Work out how many lines in the material below hold the word "Julia". Write only the number.
-- Opening Marker --
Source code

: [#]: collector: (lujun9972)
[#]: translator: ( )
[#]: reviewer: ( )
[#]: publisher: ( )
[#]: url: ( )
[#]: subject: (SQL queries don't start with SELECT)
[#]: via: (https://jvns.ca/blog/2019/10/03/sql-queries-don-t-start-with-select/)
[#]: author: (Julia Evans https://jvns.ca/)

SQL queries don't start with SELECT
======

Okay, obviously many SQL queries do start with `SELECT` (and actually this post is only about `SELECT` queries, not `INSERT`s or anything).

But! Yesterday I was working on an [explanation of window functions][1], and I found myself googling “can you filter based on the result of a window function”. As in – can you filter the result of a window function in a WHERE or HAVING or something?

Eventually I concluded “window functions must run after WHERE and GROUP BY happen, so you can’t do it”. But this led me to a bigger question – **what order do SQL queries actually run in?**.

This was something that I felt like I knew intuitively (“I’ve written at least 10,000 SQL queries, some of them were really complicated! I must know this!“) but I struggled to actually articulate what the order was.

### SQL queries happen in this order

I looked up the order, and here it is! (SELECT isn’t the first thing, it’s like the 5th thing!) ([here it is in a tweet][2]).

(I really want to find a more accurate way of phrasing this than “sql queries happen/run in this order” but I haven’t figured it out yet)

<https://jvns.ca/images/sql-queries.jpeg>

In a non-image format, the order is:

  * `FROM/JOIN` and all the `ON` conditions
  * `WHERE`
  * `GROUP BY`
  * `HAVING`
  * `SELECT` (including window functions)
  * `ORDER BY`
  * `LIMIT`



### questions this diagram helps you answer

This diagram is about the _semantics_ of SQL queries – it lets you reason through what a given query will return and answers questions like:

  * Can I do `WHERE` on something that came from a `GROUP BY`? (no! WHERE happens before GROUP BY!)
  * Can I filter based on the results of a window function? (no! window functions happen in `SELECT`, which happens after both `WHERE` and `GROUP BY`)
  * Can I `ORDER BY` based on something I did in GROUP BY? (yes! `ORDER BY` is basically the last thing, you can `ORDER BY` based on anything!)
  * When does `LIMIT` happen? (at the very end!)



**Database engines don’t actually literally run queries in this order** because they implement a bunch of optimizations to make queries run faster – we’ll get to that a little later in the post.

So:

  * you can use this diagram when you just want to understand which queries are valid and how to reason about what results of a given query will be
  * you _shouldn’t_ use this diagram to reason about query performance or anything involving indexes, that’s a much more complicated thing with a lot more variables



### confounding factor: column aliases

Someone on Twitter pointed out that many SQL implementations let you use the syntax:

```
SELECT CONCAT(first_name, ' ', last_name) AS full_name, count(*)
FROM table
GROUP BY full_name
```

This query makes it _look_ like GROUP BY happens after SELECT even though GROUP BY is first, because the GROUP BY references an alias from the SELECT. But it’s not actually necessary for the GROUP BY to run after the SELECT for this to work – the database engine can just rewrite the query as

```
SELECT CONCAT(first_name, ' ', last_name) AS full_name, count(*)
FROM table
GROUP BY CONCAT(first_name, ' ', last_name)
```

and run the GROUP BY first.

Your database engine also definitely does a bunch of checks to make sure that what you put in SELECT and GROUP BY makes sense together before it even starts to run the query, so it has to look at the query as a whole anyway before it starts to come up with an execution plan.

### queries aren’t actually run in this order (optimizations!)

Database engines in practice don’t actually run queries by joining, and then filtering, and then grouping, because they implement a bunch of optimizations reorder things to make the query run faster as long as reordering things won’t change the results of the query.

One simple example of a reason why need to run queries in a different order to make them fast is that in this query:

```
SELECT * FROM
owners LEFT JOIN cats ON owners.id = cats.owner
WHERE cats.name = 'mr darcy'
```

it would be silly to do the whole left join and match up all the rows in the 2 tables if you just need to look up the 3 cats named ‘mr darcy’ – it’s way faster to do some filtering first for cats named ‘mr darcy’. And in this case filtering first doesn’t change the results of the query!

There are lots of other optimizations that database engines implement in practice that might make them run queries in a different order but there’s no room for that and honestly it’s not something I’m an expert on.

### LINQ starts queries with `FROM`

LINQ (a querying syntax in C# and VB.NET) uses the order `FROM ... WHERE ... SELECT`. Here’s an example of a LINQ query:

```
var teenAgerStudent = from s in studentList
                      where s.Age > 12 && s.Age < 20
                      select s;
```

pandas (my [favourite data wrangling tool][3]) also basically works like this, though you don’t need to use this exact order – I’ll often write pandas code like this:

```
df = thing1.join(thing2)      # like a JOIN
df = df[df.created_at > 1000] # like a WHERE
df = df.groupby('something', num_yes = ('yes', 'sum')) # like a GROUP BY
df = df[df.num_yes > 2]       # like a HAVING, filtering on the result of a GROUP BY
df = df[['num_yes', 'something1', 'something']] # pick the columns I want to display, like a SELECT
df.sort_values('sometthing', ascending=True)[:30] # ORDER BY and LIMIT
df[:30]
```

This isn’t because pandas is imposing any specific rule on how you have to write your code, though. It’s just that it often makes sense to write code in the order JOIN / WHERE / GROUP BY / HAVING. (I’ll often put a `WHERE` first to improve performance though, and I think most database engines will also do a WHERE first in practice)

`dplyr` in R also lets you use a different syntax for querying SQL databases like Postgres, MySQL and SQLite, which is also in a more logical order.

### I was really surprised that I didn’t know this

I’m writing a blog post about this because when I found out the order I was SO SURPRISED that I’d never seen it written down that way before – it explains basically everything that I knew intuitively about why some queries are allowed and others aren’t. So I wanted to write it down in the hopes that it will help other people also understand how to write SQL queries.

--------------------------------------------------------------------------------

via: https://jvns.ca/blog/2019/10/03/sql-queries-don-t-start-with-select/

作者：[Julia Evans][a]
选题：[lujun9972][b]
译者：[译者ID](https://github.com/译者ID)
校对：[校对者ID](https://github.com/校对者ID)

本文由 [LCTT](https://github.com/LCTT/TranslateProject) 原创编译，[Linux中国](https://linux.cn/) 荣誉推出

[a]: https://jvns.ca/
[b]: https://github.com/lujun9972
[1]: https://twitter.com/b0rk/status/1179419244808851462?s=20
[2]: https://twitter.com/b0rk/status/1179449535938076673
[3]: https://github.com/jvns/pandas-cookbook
-- Closing Marker --
## Result of this exercise:
2